Не сделай он эту вещицу, и жизнь его имела бы смысл малый, копеечный. Не потому, конечно, что всякий человек должен делать такую же вещицу, но каждый человек обязан делать то, что ему назначено, и тут быть не должно кивков на семью, время туманное, быт неухоженный. Всегда будет семья, и время туманное, и быт неухоженный. Когда ищешь оправдание своему неделанью либо отступу, то сердце твое, девка блудливая, всегда его тебе услужливо подсунет.
И сейчас, понимая, что он выиграл свою жизнь, чувствуя, как рядом протекает, шелестит, поскрипывает время, Павел Иванович сводил счеты с собственной жизнью.
Его малое внимание и скупость души к детям сейчас не имели никакого значения: как только он исчезнет, они все равно почувствуют себя сиротами.
Жене ж его Евдокии Андреевне станет легче без забот о нем, и, хоть некоторое время ей будет скучно без него, это пройдет: скука — не тоска, она проходит быстро.
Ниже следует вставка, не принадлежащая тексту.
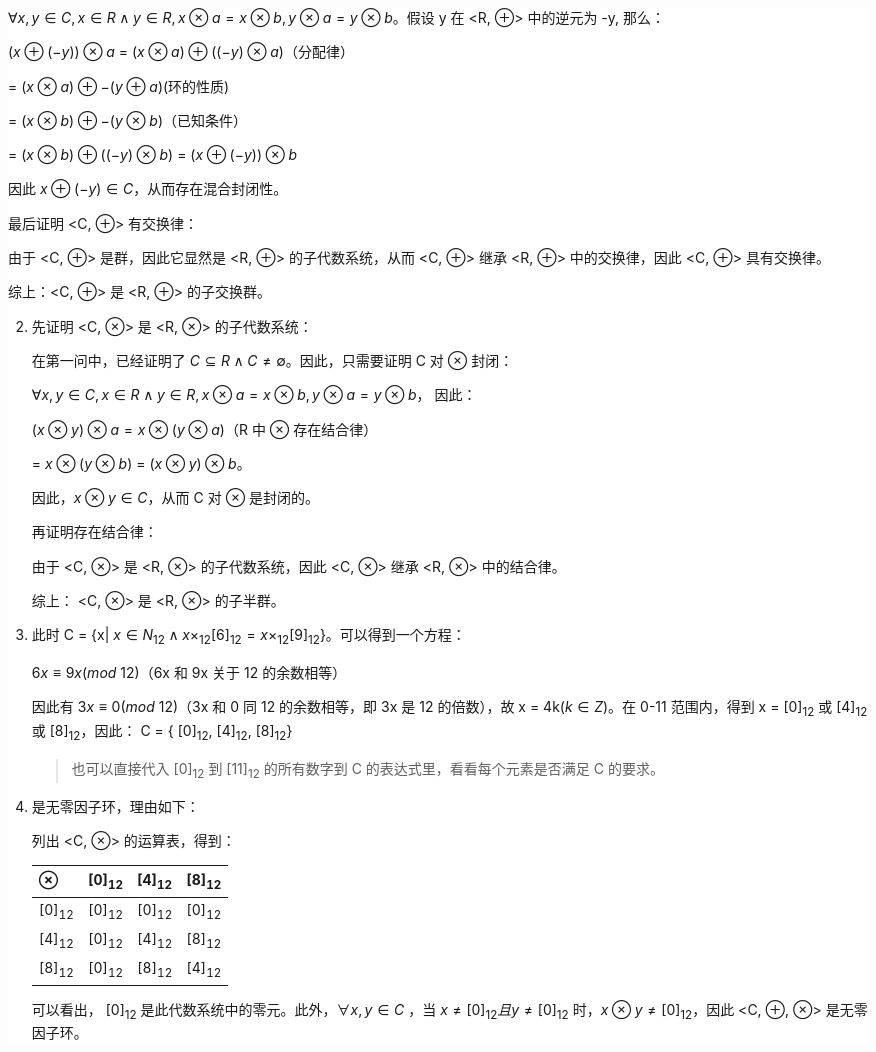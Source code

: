    $\forall x, y \in C, x \in R \wedge y \in R, x\otimes a = x \otimes b, y \otimes a = y \otimes b$。假设 y 在 <R, $\oplus$> 中的逆元为 -y, 那么：

   $(x\oplus (-y))\otimes a$ = $(x\otimes a) \oplus ((-y)\otimes a)$（分配律）

   = $(x\otimes a)\oplus -(y\oplus a)$(环的性质)

   = $(x\otimes b)\oplus -(y\otimes b)$（已知条件）

   = $(x\otimes b)\oplus ((-y)\otimes b)$ = $(x\oplus (-y))\otimes b$

   因此 $x\oplus (-y) \in C$，从而存在混合封闭性。

   最后证明 <C, $\oplus$> 有交换律：

   由于 <C, $\oplus$> 是群，因此它显然是 <R, $\oplus$> 的子代数系统，从而 <C, $\oplus$> 继承 <R, $\oplus$> 中的交换律，因此 <C, $\oplus$> 具有交换律。

   综上：<C, $\oplus$> 是 <R, $\oplus$> 的子交换群。

2. 先证明 <C, $\otimes$> 是 <R, $\otimes$> 的子代数系统：

   在第一问中，已经证明了 $C \subseteq R \wedge C \ne \emptyset$。因此，只需要证明 C 对 $\otimes$ 封闭：

   $\forall x, y \in C, x \in R \wedge y \in R, x\otimes a = x \otimes b, y \otimes a = y \otimes b$， 因此：

   $(x \otimes y) \otimes a = x \otimes (y\otimes a)$（R 中 $\otimes$ 存在结合律）

    = $x\otimes (y \otimes b)$ = $(x \otimes y) \otimes b$。

   因此，$x\otimes y \in C$，从而 C 对 $\otimes$​ 是封闭的。

   再证明存在结合律：

   由于 <C, $\otimes$> 是 <R, $\otimes$> 的子代数系统，因此 <C, $\otimes$> 继承 <R, $\otimes$> 中的结合律。

   综上： <C, $\otimes$> 是 <R, $\otimes$> 的子半群。

3. 此时 C = {x| $x \in N_{12} \wedge x \times_{12} [6]_{12} = x \times_{12} [9]_{12}$}。可以得到一个方程：

   $6x\equiv 9x(mod\ 12)$（6x 和 9x 关于 12 的余数相等）

   因此有 $3x \equiv 0(mod\ 12)$（3x 和 0 同 12 的余数相等，即 3x 是 12 的倍数），故 x = 4k($k\in Z$)。在 0-11 范围内，得到 x = $[0]_{12}$ 或  $[4]_{12}$ 或  $[8]_{12}$，因此：
   C = { $[0]_{12}$,  $[4]_{12}$,  $[8]_{12}$​}

   > 也可以直接代入  $[0]_{12}$ 到  $[11]_{12}$ 的所有数字到 C 的表达式里，看看每个元素是否满足 C 的要求。

4. 是无零因子环，理由如下：

   列出 <C, $\otimes$> 的运算表，得到：

   | $\otimes$  | $[0]_{12}$ | $[4]_{12}$ | $[8]_{12}$ |
   | ---------- | ---------- | ---------- | ---------- |
   | $[0]_{12}$ | $[0]_{12}$ | $[0]_{12}$ | $[0]_{12}$ |
   | $[4]_{12}$ | $[0]_{12}$ | $[4]_{12}$ | $[8]_{12}$ |
   | $[8]_{12}$ | $[0]_{12}$ | $[8]_{12}$ | $[4]_{12}$ |
   
   可以看出， $[0]_{12}$ 是此代数系统中的零元。此外，$\forall x,y \in C$ ，当 $x \ne [0]_{12} 且 y \ne [0]_{12}$ 时，$x\otimes y \ne [0]_{12}$，因此 <C, $\oplus$, $\otimes$​> 是无零因子环。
И Павла Ивановича радовало, что он никому и ничего не должен. Был должен лишь себе, но он сделал взнос и долг погасил полностью. И можно так это спокойненько уйти.
Но нет, что-то, однако, тревожило Павла Ивановича и спокойно уйти сейчас он не мог, словно это от него зависит — уйти сегодня или завтра, или, предположим, через год, и вот что: есть, оказывается, и у него кое-какой должок. Довольно-таки важный. Вот почему сердцу не горячо от победы, но так себе, пустовато. Чуть было не выронил из памяти — кое-что уладить нужно. Только тогда сердце освободится и к радости тронется и радость никогда уж его не оставит.
И дельце это малое требовалось уладить вот прямо сейчас.
И, сорвавшись с места, Павел Иванович торопливо прошел коридором, ссыпался со ступенек, торопливо засуетился к дому. Сейчас, сейчас он все выяснит. Вот ужалил его страх, вот сорвалось дыхание.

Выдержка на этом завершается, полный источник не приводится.